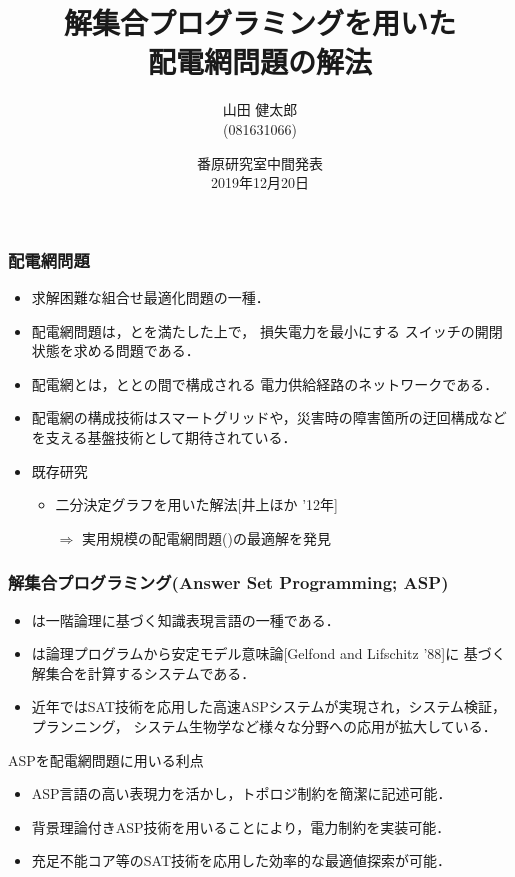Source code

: \documentclass[dvipdfmx,11pt]{beamer}
\title{解集合プログラミングを用いた\\配電網問題の解法}
\author{山田 健太郎\\(081631066)}
\date{番原研究室中間発表\\2019年12月20日}
\institute{名古屋大学 工学部\\電気電子情報工学科}
\begin{document}
\begin{frame}\frametitle{}
  \titlepage
\end{frame}

\begin{frame}\frametitle{配電網問題}
 \begin{itemize}
  \item  求解困難な組合せ最適化問題の一種．
  \item  \alert{配電網問題}は，とを満たした上で，
		 損失電力を最小にする
		 スイッチの開閉状態を求める問題である．
  \item  \alert{配電網}とは，ととの間で構成される
		 電力供給経路のネットワークである．
  \item  配電網の構成技術はスマートグリッドや，災害時の障害箇所の迂回構成などを支える基盤技術として期待されている．
  \item  既存研究
		 \begin{itemize}
		  \item 二分決定グラフを用いた解法[井上ほか '12年]
		  \item[$\Rightarrow$] 実用規模の配電網問題()の最適解を発見
		 \end{itemize}
 \end{itemize}

\end{frame}

\begin{frame}\frametitle{解集合プログラミング(Answer Set Programming; ASP)}
 \begin{itemize}
  \item {}は一階論理に基づく知識表現言語の一種である．
  \item {}は論理プログラムから安定モデル意味論[Gelfond and Lifschitz '88]に
		基づく解集合を計算するシステムである．
  \item 近年ではSAT技術を応用した高速ASPシステムが実現され，システム検証，プランニング，
		システム生物学など様々な分野への応用が拡大している．
 \end{itemize}
 \begin{alertblock}{ASPを配電網問題に用いる利点}
   \begin{itemize}
	\item ASP言語の高い表現力を活かし，トポロジ制約を簡潔に記述可能．
	\item 背景理論付きASP技術を用いることにより，電力制約を実装可能．
	\item 充足不能コア等のSAT技術を応用した効率的な最適値探索が可能．
   \end{itemize}
 \end{alertblock}

\end{frame}
\end{document}
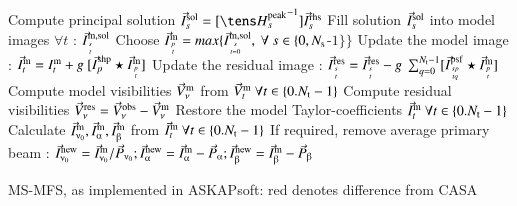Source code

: \documentclass[11pt,a4paper,variablewidth]{article}
\begin{document}
\begin{algorithm}
{{{{          Compute principal solution $\I^{\rm sol}_s = [{\He^{\rm peak}_s}^{-1}] \I^{\rm rhs}_s$\;
          Fill solution ${\vec{I}}^{\rm sol}_s$ into model images $\forall t$ : ${\vec{I}}^{\rm m,sol}_{{s}\atop{t}}$
       }
     }
     Choose ${\vec{I}}^{\rm m}_{{p}\atop{t}} = max\{{\vec{I}}^{\rm m,sol}_{{s}\atop{t=0}},~\forall~s\in\{0,N_{\rm s} $-$1\}\}$ \;
       {
        Update the model image : ${\vec{I}}^{\rm m}_t = I^{\rm m}_t + g ~[ {\vec{I}}^{\rm shp}_{p} \star {\vec{I}}^{\rm m}_{{p}\atop{t}}]$ \;
	{
          Update the residual image : ${\vec{I}}^{\rm res}_{{s}\atop{t}} = {\vec{I}}^{\rm res}_{{s}\atop{t}} - g ~\sum_{q=0}^{N_{\rm t} -1}[{\vec{I}}^{\rm psf}_{{sp}\atop{tq}} \star {\vec{I}}^{\rm m}_{{p}\atop{t}}]$\;
	}
       }
    }
   {\color{red} Compute model visibilities $\vec{V}^{\rm m}_{\nu}$ from  $\vec{V}^{\rm m}_t~\forall t\in \{0.N_{\rm t} -1\}$}\;
   Compute residual visibilities $\vec{V}^{\rm res}_{\nu} = \vec{V}^{\rm obs}_{\nu}-\vec{V}^{\rm m}_{\nu}$\;
  } 
Restore the model Taylor-coefficients ${\vec{I}}^{\rm m}_t~\forall t\in \{0.N_{\rm t} -1\}$ \;
Calculate $\vec{I}^{\rm m}_{\nuup_0}, \vec{I}^{\rm m}_{\alphaup}, \vec{I}^{\rm m}_{\betaup}$ from ${\vec{I}}^{\rm m}_t~\forall t\in \{0.N_{\rm t} -1\}$\;
If required, remove average primary beam : $\vec{I}^{\rm new}_{\nuup_0}=\vec{I}^{\rm m}_{\nuup_0}/\vec{P}_{\nuup_0};  \vec{I}^{\rm new}_{\alphaup}=\vec{I}^{\rm m}_{\alphaup}-\vec{P}_{\alphaup};  \vec{I}^{\rm new}_{\betaup}=\vec{I}^{\rm m}_{\betaup}-\vec{P}_{\betaup}$\;

  \caption[MS-MFS Algorithm]
         {MS-MFS, as implemented in ASKAPsoft: {\color{red} red denotes difference from CASA}}\label{algo:ASKAP}

\end{algorithm}
\end{document}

====================

Action item
Leave out the pictures, then copy all the remaining text in the records exactly.

Completed task
Source code

: \documentclass[dvipdfmx,11pt]{beamer}
\title{解集合プログラミングを用いた\\配電網問題の解法}
\author{山田 健太郎\\(081631066)}
\date{番原研究室中間発表\\2019年12月20日}
\institute{名古屋大学 工学部\\電気電子情報工学科}
\begin{document}
\begin{frame}\frametitle{}
  \titlepage
\end{frame}

\begin{frame}\frametitle{配電網問題}
 \begin{itemize}
  \item  求解困難な組合せ最適化問題の一種．
  \item  \alert{配電網問題}は，とを満たした上で，
		 損失電力を最小にする
		 スイッチの開閉状態を求める問題である．
  \item  \alert{配電網}とは，ととの間で構成される
		 電力供給経路のネットワークである．
  \item  配電網の構成技術はスマートグリッドや，災害時の障害箇所の迂回構成などを支える基盤技術として期待されている．
  \item  既存研究
		 \begin{itemize}
		  \item 二分決定グラフを用いた解法[井上ほか '12年]
		  \item[$\Rightarrow$] 実用規模の配電網問題()の最適解を発見
		 \end{itemize}
 \end{itemize}

\end{frame}

\begin{frame}\frametitle{解集合プログラミング(Answer Set Programming; ASP)}
 \begin{itemize}
  \item {}は一階論理に基づく知識表現言語の一種である．
  \item {}は論理プログラムから安定モデル意味論[Gelfond and Lifschitz '88]に
		基づく解集合を計算するシステムである．
  \item 近年ではSAT技術を応用した高速ASPシステムが実現され，システム検証，プランニング，
		システム生物学など様々な分野への応用が拡大している．
 \end{itemize}
 \begin{alertblock}{ASPを配電網問題に用いる利点}
   \begin{itemize}
	\item ASP言語の高い表現力を活かし，トポロジ制約を簡潔に記述可能．
	\item 背景理論付きASP技術を用いることにより，電力制約を実装可能．
	\item 充足不能コア等のSAT技術を応用した効率的な最適値探索が可能．
   \end{itemize}
 \end{alertblock}

\end{frame}
\end{document}
Source code

: \documentclass[11pt,a4paper,variablewidth]{article}
\begin{document}
\begin{algorithm}
{{{{          Compute principal solution $\I^{\rm sol}_s = [{\He^{\rm peak}_s}^{-1}] \I^{\rm rhs}_s$\;
          Fill solution ${\vec{I}}^{\rm sol}_s$ into model images $\forall t$ : ${\vec{I}}^{\rm m,sol}_{{s}\atop{t}}$
       }
     }
     Choose ${\vec{I}}^{\rm m}_{{p}\atop{t}} = max\{{\vec{I}}^{\rm m,sol}_{{s}\atop{t=0}},~\forall~s\in\{0,N_{\rm s} $-$1\}\}$ \;
       {
        Update the model image : ${\vec{I}}^{\rm m}_t = I^{\rm m}_t + g ~[ {\vec{I}}^{\rm shp}_{p} \star {\vec{I}}^{\rm m}_{{p}\atop{t}}]$ \;
	{
          Update the residual image : ${\vec{I}}^{\rm res}_{{s}\atop{t}} = {\vec{I}}^{\rm res}_{{s}\atop{t}} - g ~\sum_{q=0}^{N_{\rm t} -1}[{\vec{I}}^{\rm psf}_{{sp}\atop{tq}} \star {\vec{I}}^{\rm m}_{{p}\atop{t}}]$\;
	}
       }
    }
   {\color{red} Compute model visibilities $\vec{V}^{\rm m}_{\nu}$ from  $\vec{V}^{\rm m}_t~\forall t\in \{0.N_{\rm t} -1\}$}\;
   Compute residual visibilities $\vec{V}^{\rm res}_{\nu} = \vec{V}^{\rm obs}_{\nu}-\vec{V}^{\rm m}_{\nu}$\;
  } 
Restore the model Taylor-coefficients ${\vec{I}}^{\rm m}_t~\forall t\in \{0.N_{\rm t} -1\}$ \;
Calculate $\vec{I}^{\rm m}_{\nuup_0}, \vec{I}^{\rm m}_{\alphaup}, \vec{I}^{\rm m}_{\betaup}$ from ${\vec{I}}^{\rm m}_t~\forall t\in \{0.N_{\rm t} -1\}$\;
If required, remove average primary beam : $\vec{I}^{\rm new}_{\nuup_0}=\vec{I}^{\rm m}_{\nuup_0}/\vec{P}_{\nuup_0};  \vec{I}^{\rm new}_{\alphaup}=\vec{I}^{\rm m}_{\alphaup}-\vec{P}_{\alphaup};  \vec{I}^{\rm new}_{\betaup}=\vec{I}^{\rm m}_{\betaup}-\vec{P}_{\betaup}$\;

  \caption[MS-MFS Algorithm]
         {MS-MFS, as implemented in ASKAPsoft: {\color{red} red denotes difference from CASA}}\label{algo:ASKAP}

\end{algorithm}
\end{document}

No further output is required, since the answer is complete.